Extracted records
================================

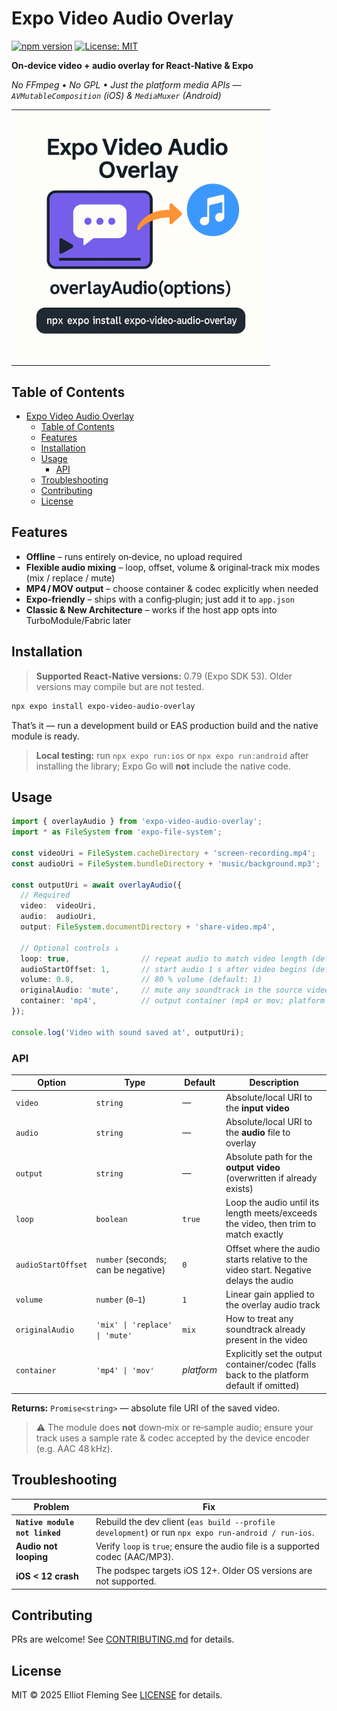 # Expo Video Audio Overlay

[![npm version](https://badge.fury.io/js/expo-video-audio-overlay.svg)](https://badge.fury.io/js/expo-video-audio-overlay) [![License: MIT](https://img.shields.io/badge/License-MIT-blue.svg)](LICENSE)

**On‑device video + audio overlay for React‑Native & Expo**

*No FFmpeg • No GPL • Just the platform media APIs — `AVMutableComposition` (iOS) & `MediaMuxer` (Android)*

<table>
  <tr>
    <td>
      <img src="docs/expo-video-audio-overlay-hero.png" alt="Hero marketing graphic" width="400" />
    </td>
  </tr>
</table>

## Table of Contents

- [Expo Video Audio Overlay](#expo-video-audio-overlay)
  - [Table of Contents](#table-of-contents)
  - [Features](#features)
  - [Installation](#installation)
  - [Usage](#usage)
    - [API](#api)
  - [Troubleshooting](#troubleshooting)
  - [Contributing](#contributing)
  - [License](#license)

## Features

* **Offline** – runs entirely on‑device, no upload required
* **Flexible audio mixing** – loop, offset, volume & original‑track mix modes (mix / replace / mute)
* **MP4 / MOV output** – choose container & codec explicitly when needed
* **Expo‑friendly** – ships with a config‑plugin; just add it to `app.json`
* **Classic & New Architecture** – works if the host app opts into TurboModule/Fabric later

## Installation

> **Supported React‑Native versions:** 0.79 (Expo SDK 53). Older versions may compile but are not tested.

```bash
npx expo install expo-video-audio-overlay
```

That’s it — run a development build or EAS production build and the native module is ready.

> **Local testing:** run `npx expo run:ios` or `npx expo run:android` after installing the library; Expo Go will **not** include the native code.

## Usage

```ts
import { overlayAudio } from 'expo-video-audio-overlay';
import * as FileSystem from 'expo-file-system';

const videoUri = FileSystem.cacheDirectory + 'screen-recording.mp4';
const audioUri = FileSystem.bundleDirectory + 'music/background.mp3';

const outputUri = await overlayAudio({
  // Required
  video:  videoUri,
  audio:  audioUri,
  output: FileSystem.documentDirectory + 'share-video.mp4',

  // Optional controls ↓
  loop: true,                // repeat audio to match video length (default: true)
  audioStartOffset: 1,       // start audio 1 s after video begins (default: 0)
  volume: 0.8,               // 80 % volume (default: 1)
  originalAudio: 'mute',     // mute any soundtrack in the source video (default: 'mix')
  container: 'mp4',          // output container (mp4 or mov; platform default if omitted)
});

console.log('Video with sound saved at', outputUri);
```

### API

| Option             | Type                                | Default    | Description                                                                               |
| ------------------ | ----------------------------------- | ---------- | ----------------------------------------------------------------------------------------- |
| `video`            | `string`                            | —          | Absolute/local URI to the **input video**                                                 |
| `audio`            | `string`                            | —          | Absolute/local URI to the **audio** file to overlay                                       |
| `output`           | `string`                            | —          | Absolute path for the **output video** (overwritten if already exists)                    |
| `loop`             | `boolean`                           | `true`     | Loop the audio until its length meets/exceeds the video, then trim to match exactly       |
| `audioStartOffset` | `number` (seconds; can be negative) | `0`        | Offset where the audio starts relative to the video start. Negative delays the audio      |
| `volume`           | `number` (`0‒1`)                    | `1`        | Linear gain applied to the overlay audio track                                            |
| `originalAudio`    | `'mix' \| 'replace' \| 'mute'`      | `mix`      | How to treat any soundtrack already present in the video                                  |
| `container`        | `'mp4' \| 'mov'`                    | *platform* | Explicitly set the output container/codec (falls back to the platform default if omitted) |

**Returns:** `Promise<string>` — absolute file URI of the saved video.

> ⚠️ The module does **not** down‑mix or re‑sample audio; ensure your track uses a sample rate & codec accepted by the device encoder (e.g. AAC 48 kHz).

## Troubleshooting

| Problem                        | Fix                                                                                                 |
| ------------------------------ | --------------------------------------------------------------------------------------------------- |
| **`Native module not linked`** | Rebuild the dev client (`eas build --profile development`) or run `npx expo run-android / run-ios`. |
| **Audio not looping**          | Verify `loop` is `true`; ensure the audio file is a supported codec (AAC/MP3).                      |
| **iOS < 12 crash**             | The podspec targets iOS 12+. Older OS versions are not supported.                                   |

## Contributing

PRs are welcome! See [CONTRIBUTING.md](CONTRIBUTING.md) for details.

## License

MIT © 2025 Elliot Fleming
See [LICENSE](LICENSE) for details.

================================

| Task objective |
Please copy the data shown above precisely, leaving the images out.

| Finished task |
 # Expo Video Audio Overlay

[![npm version](https://badge.fury.io/js/expo-video-audio-overlay.svg)](https://badge.fury.io/js/expo-video-audio-overlay) [![License: MIT](https://img.shields.io/badge/License-MIT-blue.svg)](LICENSE)

**On‑device video + audio overlay for React‑Native & Expo**

*No FFmpeg • No GPL • Just the platform media APIs — `AVMutableComposition` (iOS) & `MediaMuxer` (Android)*

<table>
  <tr>
    <td>
      <img src="docs/expo-video-audio-overlay-hero.png" alt="Hero marketing graphic" width="400" />
    </td>
  </tr>
</table>

## Table of Contents

- [Expo Video Audio Overlay](#expo-video-audio-overlay)
  - [Table of Contents](#table-of-contents)
  - [Features](#features)
  - [Installation](#installation)
  - [Usage](#usage)
    - [API](#api)
  - [Troubleshooting](#troubleshooting)
  - [Contributing](#contributing)
  - [License](#license)

## Features

* **Offline** – runs entirely on‑device, no upload required
* **Flexible audio mixing** – loop, offset, volume & original‑track mix modes (mix / replace / mute)
* **MP4 / MOV output** – choose container & codec explicitly when needed
* **Expo‑friendly** – ships with a config‑plugin; just add it to `app.json`
* **Classic & New Architecture** – works if the host app opts into TurboModule/Fabric later

## Installation

> **Supported React‑Native versions:** 0.79 (Expo SDK 53). Older versions may compile but are not tested.

```bash
npx expo install expo-video-audio-overlay
```

That’s it — run a development build or EAS production build and the native module is ready.

> **Local testing:** run `npx expo run:ios` or `npx expo run:android` after installing the library; Expo Go will **not** include the native code.

## Usage

```ts
import { overlayAudio } from 'expo-video-audio-overlay';
import * as FileSystem from 'expo-file-system';

const videoUri = FileSystem.cacheDirectory + 'screen-recording.mp4';
const audioUri = FileSystem.bundleDirectory + 'music/background.mp3';

const outputUri = await overlayAudio({
  // Required
  video:  videoUri,
  audio:  audioUri,
  output: FileSystem.documentDirectory + 'share-video.mp4',

  // Optional controls ↓
  loop: true,                // repeat audio to match video length (default: true)
  audioStartOffset: 1,       // start audio 1 s after video begins (default: 0)
  volume: 0.8,               // 80 % volume (default: 1)
  originalAudio: 'mute',     // mute any soundtrack in the source video (default: 'mix')
  container: 'mp4',          // output container (mp4 or mov; platform default if omitted)
});

console.log('Video with sound saved at', outputUri);
```

### API

| Option             | Type                                | Default    | Description                                                                               |
| ------------------ | ----------------------------------- | ---------- | ----------------------------------------------------------------------------------------- |
| `video`            | `string`                            | —          | Absolute/local URI to the **input video**                                                 |
| `audio`            | `string`                            | —          | Absolute/local URI to the **audio** file to overlay                                       |
| `output`           | `string`                            | —          | Absolute path for the **output video** (overwritten if already exists)                    |
| `loop`             | `boolean`                           | `true`     | Loop the audio until its length meets/exceeds the video, then trim to match exactly       |
| `audioStartOffset` | `number` (seconds; can be negative) | `0`        | Offset where the audio starts relative to the video start. Negative delays the audio      |
| `volume`           | `number` (`0‒1`)                    | `1`        | Linear gain applied to the overlay audio track                                            |
| `originalAudio`    | `'mix' \| 'replace' \| 'mute'`      | `mix`      | How to treat any soundtrack already present in the video                                  |
| `container`        | `'mp4' \| 'mov'`                    | *platform* | Explicitly set the output container/codec (falls back to the platform default if omitted) |

**Returns:** `Promise<string>` — absolute file URI of the saved video.

> ⚠️ The module does **not** down‑mix or re‑sample audio; ensure your track uses a sample rate & codec accepted by the device encoder (e.g. AAC 48 kHz).

## Troubleshooting

| Problem                        | Fix                                                                                                 |
| ------------------------------ | --------------------------------------------------------------------------------------------------- |
| **`Native module not linked`** | Rebuild the dev client (`eas build --profile development`) or run `npx expo run-android / run-ios`. |
| **Audio not looping**          | Verify `loop` is `true`; ensure the audio file is a supported codec (AAC/MP3).                      |
| **iOS < 12 crash**             | The podspec targets iOS 12+. Older OS versions are not supported.                                   |

## Contributing

PRs are welcome! See [CONTRIBUTING.md](CONTRIBUTING.md) for details.

## License

MIT © 2025 Elliot Fleming
See [LICENSE](LICENSE) for details.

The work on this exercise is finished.